No. 2,410,644 describes tetramethylammonium betaine iodide and diaminobutane dihydrochloride, and US Pat. No. 3,506,444 describes organic compounds containing amino acids such as urea and 6-aminocaproic acid, which are useful. In the present invention, those having a pka value of 8 or more are particularly useful. Examples of base precursors include salts of organic acids and bases that decompose by decarboxylation upon heating, compounds that decompose through Lothsen rearrangement, Betzmann rearrangement, etc. and release amines, and those that cause various reactions upon heating to release bases. used. Preferred base precursors include the aforementioned organic base precursors. Examples include salts with thermally decomposable organic acids such as trichloroacetic acid, trifluoroacetic acid, propiols, cyanoacetic acid, sulfonylacetic acid, and acetoacetic acid, and salts with 2-carboxycarboxamide described in US Pat. No. 4,088,496. Preferred specific examples of base precursors are shown below. Examples of compounds whose acid moieties are thought to decarboxylate and release a base include the following: Examples of trichloroacetic acid derivatives include guanidine trichloroacetic acid, piperidine trichloroacetic acid, morpholine trichloroacetic acid, p-toluidine trichloroacetic acid, 2-picoline trichloroacetic acid, and the like. Other UK Patent No. 998945, US Patent No.

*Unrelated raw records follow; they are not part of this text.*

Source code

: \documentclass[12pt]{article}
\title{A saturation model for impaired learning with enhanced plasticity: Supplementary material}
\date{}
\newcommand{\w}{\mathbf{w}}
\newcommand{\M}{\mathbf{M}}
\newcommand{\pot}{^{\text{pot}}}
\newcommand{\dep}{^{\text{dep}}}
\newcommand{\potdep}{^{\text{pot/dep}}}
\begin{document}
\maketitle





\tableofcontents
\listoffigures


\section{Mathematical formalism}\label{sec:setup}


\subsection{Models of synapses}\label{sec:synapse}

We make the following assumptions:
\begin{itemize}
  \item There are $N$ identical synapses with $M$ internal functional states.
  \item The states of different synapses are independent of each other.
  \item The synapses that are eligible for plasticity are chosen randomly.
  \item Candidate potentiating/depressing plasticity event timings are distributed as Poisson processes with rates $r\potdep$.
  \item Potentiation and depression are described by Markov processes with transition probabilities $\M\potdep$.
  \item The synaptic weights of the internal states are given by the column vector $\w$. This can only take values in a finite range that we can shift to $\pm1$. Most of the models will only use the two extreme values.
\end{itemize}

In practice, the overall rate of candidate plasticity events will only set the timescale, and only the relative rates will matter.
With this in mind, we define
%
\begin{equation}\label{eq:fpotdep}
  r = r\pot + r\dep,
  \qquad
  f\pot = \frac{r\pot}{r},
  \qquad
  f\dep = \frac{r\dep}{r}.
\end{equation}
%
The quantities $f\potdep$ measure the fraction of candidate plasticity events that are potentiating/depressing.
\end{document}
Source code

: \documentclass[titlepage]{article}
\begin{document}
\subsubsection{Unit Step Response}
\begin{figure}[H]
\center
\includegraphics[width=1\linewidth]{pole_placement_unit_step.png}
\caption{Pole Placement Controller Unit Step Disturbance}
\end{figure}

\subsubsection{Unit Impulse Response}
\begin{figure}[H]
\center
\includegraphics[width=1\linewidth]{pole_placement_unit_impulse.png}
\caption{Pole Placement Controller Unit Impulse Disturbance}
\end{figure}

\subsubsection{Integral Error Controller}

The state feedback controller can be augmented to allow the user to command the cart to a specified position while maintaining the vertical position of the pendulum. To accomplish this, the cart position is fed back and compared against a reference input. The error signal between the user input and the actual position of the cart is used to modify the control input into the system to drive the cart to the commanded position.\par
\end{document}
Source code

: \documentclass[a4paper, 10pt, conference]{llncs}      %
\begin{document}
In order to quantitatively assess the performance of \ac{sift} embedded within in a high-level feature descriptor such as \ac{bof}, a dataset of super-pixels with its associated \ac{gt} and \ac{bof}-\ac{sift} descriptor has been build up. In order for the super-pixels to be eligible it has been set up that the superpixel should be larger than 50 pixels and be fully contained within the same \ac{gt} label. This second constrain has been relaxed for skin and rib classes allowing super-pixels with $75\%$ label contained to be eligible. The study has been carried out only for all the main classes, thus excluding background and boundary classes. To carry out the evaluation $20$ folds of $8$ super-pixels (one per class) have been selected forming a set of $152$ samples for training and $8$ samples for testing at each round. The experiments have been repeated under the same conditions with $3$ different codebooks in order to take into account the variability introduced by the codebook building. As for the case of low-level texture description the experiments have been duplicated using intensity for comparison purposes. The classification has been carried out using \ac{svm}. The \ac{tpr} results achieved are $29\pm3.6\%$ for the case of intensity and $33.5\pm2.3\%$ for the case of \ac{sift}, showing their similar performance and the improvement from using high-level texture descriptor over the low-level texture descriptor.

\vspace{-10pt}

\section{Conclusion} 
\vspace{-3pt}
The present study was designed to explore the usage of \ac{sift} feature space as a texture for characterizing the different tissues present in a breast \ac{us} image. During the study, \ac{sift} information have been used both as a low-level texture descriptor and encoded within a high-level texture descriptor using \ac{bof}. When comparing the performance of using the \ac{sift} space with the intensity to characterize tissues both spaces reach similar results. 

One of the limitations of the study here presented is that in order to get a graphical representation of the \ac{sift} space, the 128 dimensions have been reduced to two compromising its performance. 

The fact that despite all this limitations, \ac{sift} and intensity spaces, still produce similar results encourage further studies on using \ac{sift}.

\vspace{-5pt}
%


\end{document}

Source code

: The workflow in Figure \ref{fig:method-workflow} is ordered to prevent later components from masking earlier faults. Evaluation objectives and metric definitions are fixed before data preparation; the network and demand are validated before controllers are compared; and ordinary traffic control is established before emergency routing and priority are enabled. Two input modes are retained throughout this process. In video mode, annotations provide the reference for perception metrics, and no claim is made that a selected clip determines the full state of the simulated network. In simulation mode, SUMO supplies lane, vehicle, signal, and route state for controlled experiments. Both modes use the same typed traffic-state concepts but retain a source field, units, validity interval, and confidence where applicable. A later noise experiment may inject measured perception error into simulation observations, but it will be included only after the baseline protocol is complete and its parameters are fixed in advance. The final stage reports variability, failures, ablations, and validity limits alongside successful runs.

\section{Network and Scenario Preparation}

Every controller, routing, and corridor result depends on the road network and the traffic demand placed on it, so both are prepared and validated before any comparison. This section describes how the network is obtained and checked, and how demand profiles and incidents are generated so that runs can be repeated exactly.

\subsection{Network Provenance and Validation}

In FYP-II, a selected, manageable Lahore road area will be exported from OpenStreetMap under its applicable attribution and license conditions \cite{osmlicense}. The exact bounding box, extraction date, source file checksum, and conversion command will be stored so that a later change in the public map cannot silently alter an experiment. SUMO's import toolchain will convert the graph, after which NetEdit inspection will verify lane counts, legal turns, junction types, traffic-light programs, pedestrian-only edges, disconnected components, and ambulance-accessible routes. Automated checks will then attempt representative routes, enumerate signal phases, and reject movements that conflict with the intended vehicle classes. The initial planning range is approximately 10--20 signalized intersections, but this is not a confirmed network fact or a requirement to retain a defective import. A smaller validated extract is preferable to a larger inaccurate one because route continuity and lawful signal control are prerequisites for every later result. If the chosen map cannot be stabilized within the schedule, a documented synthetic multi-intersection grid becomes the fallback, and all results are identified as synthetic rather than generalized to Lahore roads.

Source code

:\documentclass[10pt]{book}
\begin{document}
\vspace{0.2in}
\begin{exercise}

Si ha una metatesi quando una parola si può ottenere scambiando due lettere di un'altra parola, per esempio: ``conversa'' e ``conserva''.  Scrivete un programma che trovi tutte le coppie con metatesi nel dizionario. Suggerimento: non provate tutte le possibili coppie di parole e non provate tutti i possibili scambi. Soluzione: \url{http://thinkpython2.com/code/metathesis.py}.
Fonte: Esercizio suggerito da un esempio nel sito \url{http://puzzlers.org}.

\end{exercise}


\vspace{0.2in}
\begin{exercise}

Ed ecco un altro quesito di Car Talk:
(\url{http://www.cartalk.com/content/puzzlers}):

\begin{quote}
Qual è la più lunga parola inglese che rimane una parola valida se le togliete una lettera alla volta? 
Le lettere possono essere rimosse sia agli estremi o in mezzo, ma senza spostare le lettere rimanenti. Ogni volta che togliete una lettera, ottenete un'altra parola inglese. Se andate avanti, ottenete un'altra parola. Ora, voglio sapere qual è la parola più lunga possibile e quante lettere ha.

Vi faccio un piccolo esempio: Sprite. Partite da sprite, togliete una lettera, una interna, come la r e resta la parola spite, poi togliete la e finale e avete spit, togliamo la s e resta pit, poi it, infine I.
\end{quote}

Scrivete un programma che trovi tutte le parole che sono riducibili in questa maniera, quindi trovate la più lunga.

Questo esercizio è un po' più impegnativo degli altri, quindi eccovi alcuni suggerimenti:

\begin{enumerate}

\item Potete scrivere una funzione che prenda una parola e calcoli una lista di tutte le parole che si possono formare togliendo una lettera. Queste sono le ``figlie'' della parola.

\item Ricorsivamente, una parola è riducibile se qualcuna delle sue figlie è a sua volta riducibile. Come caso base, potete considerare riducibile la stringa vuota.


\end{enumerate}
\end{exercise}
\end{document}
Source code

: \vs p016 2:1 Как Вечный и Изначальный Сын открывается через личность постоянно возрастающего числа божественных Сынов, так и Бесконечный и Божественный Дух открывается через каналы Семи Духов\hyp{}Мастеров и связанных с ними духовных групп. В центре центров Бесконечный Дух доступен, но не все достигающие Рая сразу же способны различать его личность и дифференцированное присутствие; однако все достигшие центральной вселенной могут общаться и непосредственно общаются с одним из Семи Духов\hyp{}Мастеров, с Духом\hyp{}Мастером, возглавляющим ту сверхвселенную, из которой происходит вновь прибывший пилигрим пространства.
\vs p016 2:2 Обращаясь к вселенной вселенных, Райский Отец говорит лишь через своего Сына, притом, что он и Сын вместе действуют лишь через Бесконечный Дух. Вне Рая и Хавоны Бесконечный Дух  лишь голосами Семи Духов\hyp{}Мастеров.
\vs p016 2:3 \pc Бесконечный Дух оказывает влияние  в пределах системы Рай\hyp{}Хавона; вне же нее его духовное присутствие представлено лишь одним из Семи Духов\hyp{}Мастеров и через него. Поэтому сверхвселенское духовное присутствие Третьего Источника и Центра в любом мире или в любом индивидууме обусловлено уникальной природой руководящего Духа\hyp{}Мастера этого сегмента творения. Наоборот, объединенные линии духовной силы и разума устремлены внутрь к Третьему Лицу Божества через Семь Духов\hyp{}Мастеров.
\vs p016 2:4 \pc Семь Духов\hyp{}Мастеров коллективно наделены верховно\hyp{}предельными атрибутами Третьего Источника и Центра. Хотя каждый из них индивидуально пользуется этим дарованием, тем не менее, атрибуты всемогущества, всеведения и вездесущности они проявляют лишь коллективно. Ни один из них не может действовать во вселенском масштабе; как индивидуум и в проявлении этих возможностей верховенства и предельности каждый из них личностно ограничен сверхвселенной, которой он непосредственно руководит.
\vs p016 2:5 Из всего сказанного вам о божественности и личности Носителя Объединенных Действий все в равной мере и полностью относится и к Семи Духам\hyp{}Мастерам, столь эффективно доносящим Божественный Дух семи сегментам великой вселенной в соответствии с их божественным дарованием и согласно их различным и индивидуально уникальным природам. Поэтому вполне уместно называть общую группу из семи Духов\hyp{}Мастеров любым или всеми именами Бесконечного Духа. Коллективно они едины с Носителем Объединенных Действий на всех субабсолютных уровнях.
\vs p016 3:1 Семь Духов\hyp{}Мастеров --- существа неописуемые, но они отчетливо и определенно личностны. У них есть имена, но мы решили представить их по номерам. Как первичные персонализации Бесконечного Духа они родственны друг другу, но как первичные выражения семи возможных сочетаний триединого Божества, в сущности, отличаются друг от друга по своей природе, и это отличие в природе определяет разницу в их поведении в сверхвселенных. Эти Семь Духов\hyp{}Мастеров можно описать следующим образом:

Base precursors described in No. 3220846, JP-A-50-22625, etc. can be used. Examples of compounds other than trichloroacetic acid include the 2-carboxycarboxamide derivatives described in U.S. Pat. No. 4,088,496, and the α-
Examples include sulfonia acetate derivatives and salts of propiolic acid derivatives and bases described in JP-A-59-180537. In addition to organic bases, salts using alkali metals or alkaline earth metals as base components are also effective and are described in JP-A-59-195237. Precursors other than those mentioned above include hydroxamic carbamates described in JP-A-59-168440 that utilize lotusene rearrangement, and JP-A-59-1 that produces nitriles.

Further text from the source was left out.